河井寛次郎氏の茶碗で楽しむお茶会

山ブログは一旦お休みしまして、京都岡崎蔦屋書店にて行われたイベントの様子を。

光村推古書院の新刊「柳宗悦と京都~民藝のルーツを訪ねる」発売記念の特別企画、河井寛次郎氏の茶碗で楽しむお茶会に参加してきました。

著者のおひとりである鷺珠江さん(河井寬次郎記念館学芸員)が所有しておられる寛次郎氏の器を使って、気兼ねのないお茶会です。

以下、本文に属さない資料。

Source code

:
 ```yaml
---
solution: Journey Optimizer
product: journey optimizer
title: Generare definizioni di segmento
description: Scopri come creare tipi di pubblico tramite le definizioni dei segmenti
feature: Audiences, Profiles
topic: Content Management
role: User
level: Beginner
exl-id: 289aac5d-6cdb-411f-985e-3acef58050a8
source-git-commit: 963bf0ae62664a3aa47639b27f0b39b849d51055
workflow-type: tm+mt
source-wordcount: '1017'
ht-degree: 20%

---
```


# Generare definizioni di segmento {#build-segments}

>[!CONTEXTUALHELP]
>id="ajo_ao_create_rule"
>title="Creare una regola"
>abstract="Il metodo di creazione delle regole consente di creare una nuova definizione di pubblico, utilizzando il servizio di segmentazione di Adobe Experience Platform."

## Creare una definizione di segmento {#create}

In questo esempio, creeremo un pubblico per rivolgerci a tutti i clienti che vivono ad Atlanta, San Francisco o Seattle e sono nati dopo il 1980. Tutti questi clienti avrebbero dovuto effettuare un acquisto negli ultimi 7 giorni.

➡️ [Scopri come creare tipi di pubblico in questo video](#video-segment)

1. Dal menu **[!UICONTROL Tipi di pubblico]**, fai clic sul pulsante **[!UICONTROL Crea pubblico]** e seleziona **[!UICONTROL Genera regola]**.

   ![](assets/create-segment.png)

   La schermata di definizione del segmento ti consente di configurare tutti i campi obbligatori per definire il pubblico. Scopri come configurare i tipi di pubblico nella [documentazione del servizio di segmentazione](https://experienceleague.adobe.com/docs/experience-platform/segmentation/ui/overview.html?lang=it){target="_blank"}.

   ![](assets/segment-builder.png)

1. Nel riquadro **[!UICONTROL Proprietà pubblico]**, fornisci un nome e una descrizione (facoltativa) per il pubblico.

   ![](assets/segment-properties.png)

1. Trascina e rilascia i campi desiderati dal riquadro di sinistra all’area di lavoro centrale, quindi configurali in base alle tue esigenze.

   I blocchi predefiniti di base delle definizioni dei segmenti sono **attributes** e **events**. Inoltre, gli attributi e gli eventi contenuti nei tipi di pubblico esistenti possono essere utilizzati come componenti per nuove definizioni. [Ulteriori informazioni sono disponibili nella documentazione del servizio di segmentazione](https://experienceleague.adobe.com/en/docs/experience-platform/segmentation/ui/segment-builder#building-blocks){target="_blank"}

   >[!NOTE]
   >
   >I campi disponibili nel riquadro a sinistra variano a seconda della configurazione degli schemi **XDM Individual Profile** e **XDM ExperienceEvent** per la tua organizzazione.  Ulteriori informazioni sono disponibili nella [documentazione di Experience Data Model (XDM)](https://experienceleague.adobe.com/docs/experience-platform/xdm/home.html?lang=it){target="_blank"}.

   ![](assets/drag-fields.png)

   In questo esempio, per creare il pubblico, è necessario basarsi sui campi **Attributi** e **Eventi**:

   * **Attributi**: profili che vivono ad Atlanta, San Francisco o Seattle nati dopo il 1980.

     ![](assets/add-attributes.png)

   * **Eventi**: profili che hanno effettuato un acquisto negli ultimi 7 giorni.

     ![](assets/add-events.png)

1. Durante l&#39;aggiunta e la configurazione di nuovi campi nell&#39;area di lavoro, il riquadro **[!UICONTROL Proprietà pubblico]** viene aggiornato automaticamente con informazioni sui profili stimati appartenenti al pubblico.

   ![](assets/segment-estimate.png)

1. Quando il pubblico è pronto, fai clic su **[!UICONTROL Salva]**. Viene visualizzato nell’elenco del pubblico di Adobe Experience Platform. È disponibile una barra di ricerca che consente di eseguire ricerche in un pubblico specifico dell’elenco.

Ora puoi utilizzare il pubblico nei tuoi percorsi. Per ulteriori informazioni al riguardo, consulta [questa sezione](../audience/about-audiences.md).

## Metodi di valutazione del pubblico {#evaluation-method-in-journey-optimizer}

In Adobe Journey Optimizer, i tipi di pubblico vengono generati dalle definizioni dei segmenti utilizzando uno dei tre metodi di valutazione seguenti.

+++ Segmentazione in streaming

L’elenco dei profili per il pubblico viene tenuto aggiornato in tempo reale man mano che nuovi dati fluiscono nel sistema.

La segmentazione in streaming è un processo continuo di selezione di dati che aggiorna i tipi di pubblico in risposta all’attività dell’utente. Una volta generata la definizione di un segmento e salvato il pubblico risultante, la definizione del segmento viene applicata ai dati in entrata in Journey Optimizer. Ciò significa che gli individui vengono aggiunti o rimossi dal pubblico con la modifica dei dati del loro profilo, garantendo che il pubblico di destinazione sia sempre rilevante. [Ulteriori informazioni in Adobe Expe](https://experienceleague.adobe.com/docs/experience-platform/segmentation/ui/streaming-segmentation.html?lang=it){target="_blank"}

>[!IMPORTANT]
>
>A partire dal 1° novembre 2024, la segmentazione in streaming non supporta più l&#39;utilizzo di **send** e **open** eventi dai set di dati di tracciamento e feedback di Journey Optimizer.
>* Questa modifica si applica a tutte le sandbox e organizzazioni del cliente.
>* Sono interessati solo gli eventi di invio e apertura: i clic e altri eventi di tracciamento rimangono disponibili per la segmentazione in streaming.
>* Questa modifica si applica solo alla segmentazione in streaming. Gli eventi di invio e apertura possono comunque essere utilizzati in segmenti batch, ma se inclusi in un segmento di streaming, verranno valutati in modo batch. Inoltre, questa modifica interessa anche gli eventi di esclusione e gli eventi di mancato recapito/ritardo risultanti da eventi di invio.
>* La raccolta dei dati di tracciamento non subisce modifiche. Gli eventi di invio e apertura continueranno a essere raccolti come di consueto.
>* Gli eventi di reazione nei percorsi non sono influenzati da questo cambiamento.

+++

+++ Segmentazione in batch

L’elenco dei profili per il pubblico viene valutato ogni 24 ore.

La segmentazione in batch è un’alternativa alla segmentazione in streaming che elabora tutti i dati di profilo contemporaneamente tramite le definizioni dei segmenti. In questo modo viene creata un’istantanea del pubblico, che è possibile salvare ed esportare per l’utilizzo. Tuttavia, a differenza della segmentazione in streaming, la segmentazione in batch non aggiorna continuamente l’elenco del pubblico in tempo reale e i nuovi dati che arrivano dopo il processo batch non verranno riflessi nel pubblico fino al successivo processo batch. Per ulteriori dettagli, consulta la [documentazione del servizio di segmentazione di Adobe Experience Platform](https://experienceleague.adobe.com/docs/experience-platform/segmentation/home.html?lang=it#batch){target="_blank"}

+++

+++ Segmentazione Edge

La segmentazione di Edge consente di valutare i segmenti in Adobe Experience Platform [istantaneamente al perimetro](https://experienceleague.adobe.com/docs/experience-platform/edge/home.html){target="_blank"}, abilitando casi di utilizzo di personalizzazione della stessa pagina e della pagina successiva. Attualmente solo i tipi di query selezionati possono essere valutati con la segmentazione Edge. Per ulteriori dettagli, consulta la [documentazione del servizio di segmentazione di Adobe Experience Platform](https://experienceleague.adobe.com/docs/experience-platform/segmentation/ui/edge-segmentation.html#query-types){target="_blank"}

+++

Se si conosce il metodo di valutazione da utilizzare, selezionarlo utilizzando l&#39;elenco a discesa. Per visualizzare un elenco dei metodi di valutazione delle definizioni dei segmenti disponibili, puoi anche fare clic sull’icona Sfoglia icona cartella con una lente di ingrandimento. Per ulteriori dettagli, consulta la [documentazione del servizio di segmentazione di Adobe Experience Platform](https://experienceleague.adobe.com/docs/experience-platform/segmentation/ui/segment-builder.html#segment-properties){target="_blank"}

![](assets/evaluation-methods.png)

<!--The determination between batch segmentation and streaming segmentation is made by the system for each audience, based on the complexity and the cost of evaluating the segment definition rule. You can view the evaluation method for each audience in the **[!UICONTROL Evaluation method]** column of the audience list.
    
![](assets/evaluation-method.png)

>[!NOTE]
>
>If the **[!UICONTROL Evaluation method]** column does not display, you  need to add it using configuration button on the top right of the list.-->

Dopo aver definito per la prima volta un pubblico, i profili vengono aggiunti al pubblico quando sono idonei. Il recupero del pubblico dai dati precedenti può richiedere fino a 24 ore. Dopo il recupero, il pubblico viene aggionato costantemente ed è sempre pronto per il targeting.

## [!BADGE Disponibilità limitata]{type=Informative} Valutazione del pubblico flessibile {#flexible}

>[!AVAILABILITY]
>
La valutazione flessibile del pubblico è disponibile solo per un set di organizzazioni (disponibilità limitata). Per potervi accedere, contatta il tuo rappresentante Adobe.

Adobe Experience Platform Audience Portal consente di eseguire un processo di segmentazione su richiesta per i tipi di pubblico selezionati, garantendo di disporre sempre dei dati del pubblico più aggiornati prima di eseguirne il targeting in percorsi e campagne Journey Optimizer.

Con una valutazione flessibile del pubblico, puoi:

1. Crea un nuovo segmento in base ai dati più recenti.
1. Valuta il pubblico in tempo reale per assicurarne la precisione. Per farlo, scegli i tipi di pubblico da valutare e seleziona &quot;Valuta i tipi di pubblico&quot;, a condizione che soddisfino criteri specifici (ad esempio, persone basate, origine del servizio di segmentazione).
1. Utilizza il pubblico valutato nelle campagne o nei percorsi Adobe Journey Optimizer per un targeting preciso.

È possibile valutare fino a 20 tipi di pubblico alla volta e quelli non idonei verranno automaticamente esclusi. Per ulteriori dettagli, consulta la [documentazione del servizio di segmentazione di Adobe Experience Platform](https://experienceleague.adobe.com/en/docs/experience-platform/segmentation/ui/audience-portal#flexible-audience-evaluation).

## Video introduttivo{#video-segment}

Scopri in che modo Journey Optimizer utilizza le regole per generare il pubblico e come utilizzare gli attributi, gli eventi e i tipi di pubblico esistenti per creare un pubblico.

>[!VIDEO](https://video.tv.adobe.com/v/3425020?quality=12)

茶箱に詰められた形も技法も様々な10種の茶碗(茶箱がまた素敵)、くじ引きで選ぶことからスタートです。

クジの入った蓋物ももちろん寛次郎作。

幸運にも1番クジを引きまして、最初に選ばせていただきました。

パッと目に付いたものをと、土感強めでくすんだ色釉が穏やかな3色碗に。

ご用意くださった菓子皿も1点ずつ皆違うのですが、偶々の3色掛け同士。

お菓子はゆかりのものをと寛次郎氏命名の松江は三英堂の日の出前をいただきました。

なめらかな舌触りで上品な甘みのお菓子は、寒天を使わずに餡を押し固めていく「しののめづくり」との製法と。

お茶をいただき少し緊張もほぐれてきまして、皆さんいただいた菓子皿を回し、いろいろと拝見させていただきました。

花の絵付けもの。

掻き落としのこちらは初期作品。

海鼠の六角。

鶏、具体的な絵柄のものは制作としては古い時代のものと。

筒描きの馬の目。

お茶碗もいろいろ、筒描きの花も色差しや辰砂と、そして形も様々。

呉須釉に3色、黒釉に3色。

泥刷毛目の黒碗は、

直筆の箱も見せていただきました。

2杯目はこの茶碗で。

お菓子は御池煎餅と徳之島の黒砂糖、干菓子をいただきました。

お菓子の入った蓋物や、

なつめなども実際に手に取らせていただき、一周ぐるりと底の部分まで見て触れて。

扁壺も同じく手に取りながら。

型作りで敢えてこの形と。

上下左右、口も大きく非対称。

菓子鉢に使われていた大皿。

こうして裏も見られるのがうれしい機会。

最後はお番茶をいただきました。

この頃には最初の緊張感はどこへやら。

手に触れ、口を付けていただいていると、どんどん距離感がなくなってきていつの間にか自然とお茶の会を楽しんでいました。

寛次郎氏の器、骨太で重厚感のある印象ですが、手に抱えると柔らかくストンと入り込む感じがしまして。

鷺さんのお話もまた穏やかな雰囲気を作ってくださり、お茶会と言うより和やかなお茶飲みの時間でした。

不定期ですが度々行われておられるようです。

直近では兵庫陶芸美術館で開催中の「河井寛次郎展」に合わせ、11月25日(日)に企画されていますので、ご予定の方はどうぞお早めのお申し込みを。